Supplied entries:
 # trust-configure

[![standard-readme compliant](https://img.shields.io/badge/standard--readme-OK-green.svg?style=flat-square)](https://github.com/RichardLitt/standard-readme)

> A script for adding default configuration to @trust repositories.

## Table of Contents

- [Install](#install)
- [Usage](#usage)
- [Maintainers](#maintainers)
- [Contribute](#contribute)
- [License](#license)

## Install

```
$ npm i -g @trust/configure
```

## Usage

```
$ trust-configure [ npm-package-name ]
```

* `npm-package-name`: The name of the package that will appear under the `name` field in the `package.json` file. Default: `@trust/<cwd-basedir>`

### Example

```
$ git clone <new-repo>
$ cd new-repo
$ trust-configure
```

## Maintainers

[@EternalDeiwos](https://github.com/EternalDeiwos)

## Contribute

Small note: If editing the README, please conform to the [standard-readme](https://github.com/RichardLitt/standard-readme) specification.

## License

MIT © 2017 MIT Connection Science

Problem description:
Look through the records and gather every line containing "trust".

Answer to this problem:
 # trust-configure
> A script for adding default configuration to @trust repositories.
$ npm i -g @trust/configure
$ trust-configure [ npm-package-name ]
* `npm-package-name`: The name of the package that will appear under the `name` field in the `package.json` file. Default: `@trust/<cwd-basedir>`
$ trust-configure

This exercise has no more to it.